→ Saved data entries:
________________
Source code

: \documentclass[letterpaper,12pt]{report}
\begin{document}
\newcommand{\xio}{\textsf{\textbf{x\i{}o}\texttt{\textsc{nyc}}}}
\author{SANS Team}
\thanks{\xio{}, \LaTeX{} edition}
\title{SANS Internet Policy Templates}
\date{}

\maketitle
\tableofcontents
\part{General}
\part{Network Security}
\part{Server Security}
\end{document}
________________
Above are some records. Report the number of their lines that include "SANS", and add nothing else.

→ EXPECTED ANSWER: 2